I was enabling him, and I knew it. But I didn’t know how else to help him. I’d tried getting them both jobs. I’d bailed them out of endless shit. Talked ad nauseam about them moving away and changing their lives. Coming to stay with me in California. About going back to school to get their GEDs.

But it never went anywhere.

And I was more than aware that the definition of insanity was doing the same thing over and over again and expecting a different outcome.

So, I just tried to bandage things the best I could.

“Damn. Ruby always knows how to fix things,” Rico said.

I turned around to face them.

“Yeah. I’m the Ray Donovan of this shit show,” I grumped as I tied the garbage bag and moved to the door to set it outside.

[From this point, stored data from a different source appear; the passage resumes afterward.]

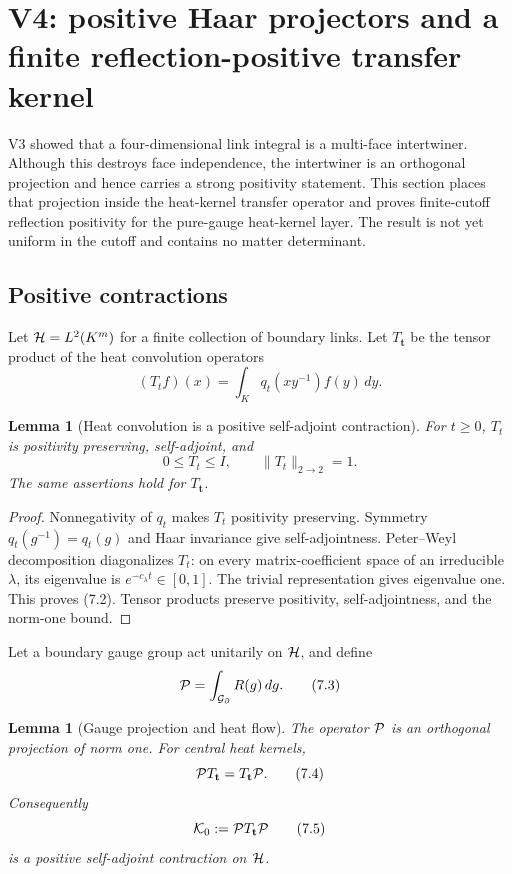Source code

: \documentclass[11pt]{article}
\newtheorem{lemma}[theorem]{Lemma}
\theoremstyle{remark}
\begin{document}
\section{V4: positive Haar projectors and a finite reflection-positive transfer kernel}
\label{sec:v19v4}

V3 showed that a four-dimensional link integral is a multi-face
intertwiner.  Although this destroys face independence, the intertwiner is
an orthogonal projection and hence carries a strong positivity statement.
This section places that projection inside the heat-kernel transfer
operator and proves finite-cutoff reflection positivity for the pure-gauge
heat-kernel layer.  The result is not yet uniform in the cutoff and contains
no matter determinant.

\subsection{Positive contractions}

Let \({\cal H}=L^2(K^m)\) for a finite collection of boundary links.  Let
\(T_{\mathbf t}\) be the tensor product of the heat convolution operators
\[
 (T_tf)(x)=\int_Kq_t(xy^{-1})f(y)\,dy.                     \tag{7.1}
\]

\begin{lemma}[Heat convolution is a positive self-adjoint contraction]
\label{lem:v19v4-heat-positive}
For \(t\ge0\), \(T_t\) is positivity preserving,
self-adjoint, and
\[
 0\le T_t\le I,\qquad \|T_t\|_{2\to2}=1.                  \tag{7.2}
\]
The same assertions hold for \(T_{\mathbf t}\).
\end{lemma}

\begin{proof}
Nonnegativity of \(q_t\) makes \(T_t\) positivity preserving.  Symmetry
\(q_t(g^{-1})=q_t(g)\) and Haar invariance give self-adjointness.
Peter--Weyl decomposition diagonalizes \(T_t\): on every matrix-coefficient
space of an irreducible \(\lambda\), its eigenvalue is
\(e^{-c_\lambda t}\in[0,1]\).  The trivial representation gives eigenvalue
one.  This proves (7.2).  Tensor products preserve positivity,
self-adjointness, and the norm-one bound.
\end{proof}

Let a boundary gauge group act unitarily on \({\cal H}\), and define
\[
 {\cal P}=\int_{{\cal G}_{\partial}}R(g)\,dg.              \tag{7.3}
\]

\begin{lemma}[Gauge projection and heat flow]
\label{lem:v19v4-gauge-projection}
The operator \({\cal P}\) is an orthogonal projection of norm one.
For central heat kernels,
\[
 {\cal P}T_{\mathbf t}=T_{\mathbf t}{\cal P}.              \tag{7.4}
\]
Consequently
\[
 {\cal K}_0:={\cal P}T_{\mathbf t}{\cal P}                \tag{7.5}
\]
is a positive self-adjoint contraction on \({\cal H}\).
\end{lemma}
\end{document}
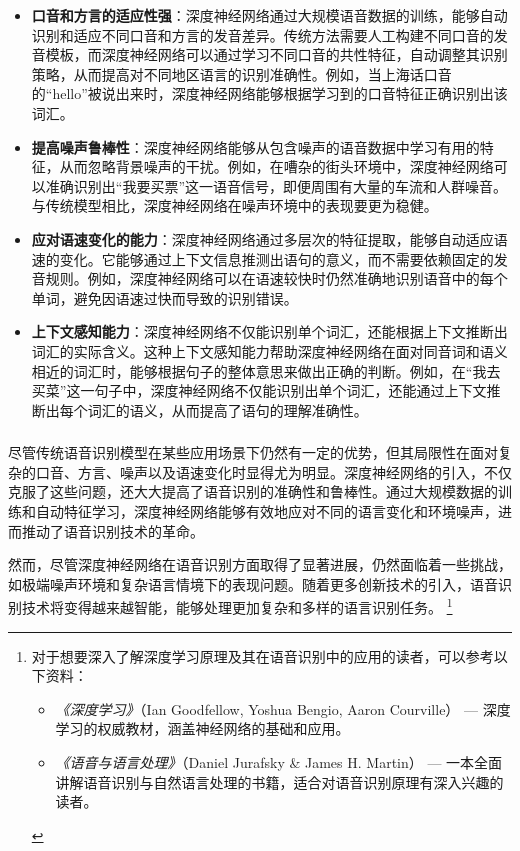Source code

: \begin{itemize}
    \item \textbf{口音和方言的适应性强}：深度神经网络通过大规模语音数据的训练，能够自动识别和适应不同口音和方言的发音差异。传统方法需要人工构建不同口音的发音模板，而深度神经网络可以通过学习不同口音的共性特征，自动调整其识别策略，从而提高对不同地区语言的识别准确性。例如，当上海话口音的“hello”被说出来时，深度神经网络能够根据学习到的口音特征正确识别出该词汇。
    \item \textbf{提高噪声鲁棒性}：深度神经网络能够从包含噪声的语音数据中学习有用的特征，从而忽略背景噪声的干扰。例如，在嘈杂的街头环境中，深度神经网络可以准确识别出“我要买票”这一语音信号，即便周围有大量的车流和人群噪音。与传统模型相比，深度神经网络在噪声环境中的表现要更为稳健。
    \item \textbf{应对语速变化的能力}：深度神经网络通过多层次的特征提取，能够自动适应语速的变化。它能够通过上下文信息推测出语句的意义，而不需要依赖固定的发音规则。例如，深度神经网络可以在语速较快时仍然准确地识别语音中的每个单词，避免因语速过快而导致的识别错误。
    \item \textbf{上下文感知能力}：深度神经网络不仅能识别单个词汇，还能根据上下文推断出词汇的实际含义。这种上下文感知能力帮助深度神经网络在面对同音词和语义相近的词汇时，能够根据句子的整体意思来做出正确的判断。例如，在“我去买菜”这一句子中，深度神经网络不仅能识别出单个词汇，还能通过上下文推断出每个词汇的语义，从而提高了语句的理解准确性。
\end{itemize}

\subsubsection{}

尽管传统语音识别模型在某些应用场景下仍然有一定的优势，但其局限性在面对复杂的口音、方言、噪声以及语速变化时显得尤为明显。深度神经网络的引入，不仅克服了这些问题，还大大提高了语音识别的准确性和鲁棒性。通过大规模数据的训练和自动特征学习，深度神经网络能够有效地应对不同的语言变化和环境噪声，进而推动了语音识别技术的革命。

然而，尽管深度神经网络在语音识别方面取得了显著进展，仍然面临着一些挑战，如极端噪声环境和复杂语言情境下的表现问题。随着更多创新技术的引入，语音识别技术将变得越来越智能，能够处理更加复杂和多样的语言识别任务。
\footnote{
对于想要深入了解深度学习原理及其在语音识别中的应用的读者，可以参考以下资料：
\begin{itemize}
\item \textit{《深度学习》}（Ian Goodfellow, Yoshua Bengio, Aaron Courville） — 深度学习的权威教材，涵盖神经网络的基础和应用。
\item \textit{《语音与语言处理》}（Daniel Jurafsky \& James H. Martin） — 一本全面讲解语音识别与自然语言处理的书籍，适合对语音识别原理有深入兴趣的读者。
\end{itemize}
}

I sucked in the fresh air and waited until the queasy feeling I had from the rotten food was out of my system.

“Who the hell is Ray Donovan?” Zane asked.

“It’s a TV show.” I shook my head.

“Oh, yeah, with that actor, Liev Schreiber?” Rico nodded, like he knew exactly what I was talking about. “He’s a fix-it guy, right?”

“Yes. People make endless bad choices, and he cleans up their shit. Sort of like me with you two.”

“You are the Ray Donovan of the family,” Zane said, hooking an arm around my shoulder and kissing the top of my head.

“Lucky me.” I rolled my eyes and thought about it.

It had been this way since I was a little kid.

Moving away hadn’t really changed much.

They still called.

I still answered.

Maybe this was just my purpose.

But I’d be lying if I didn’t admit that it was exhausting.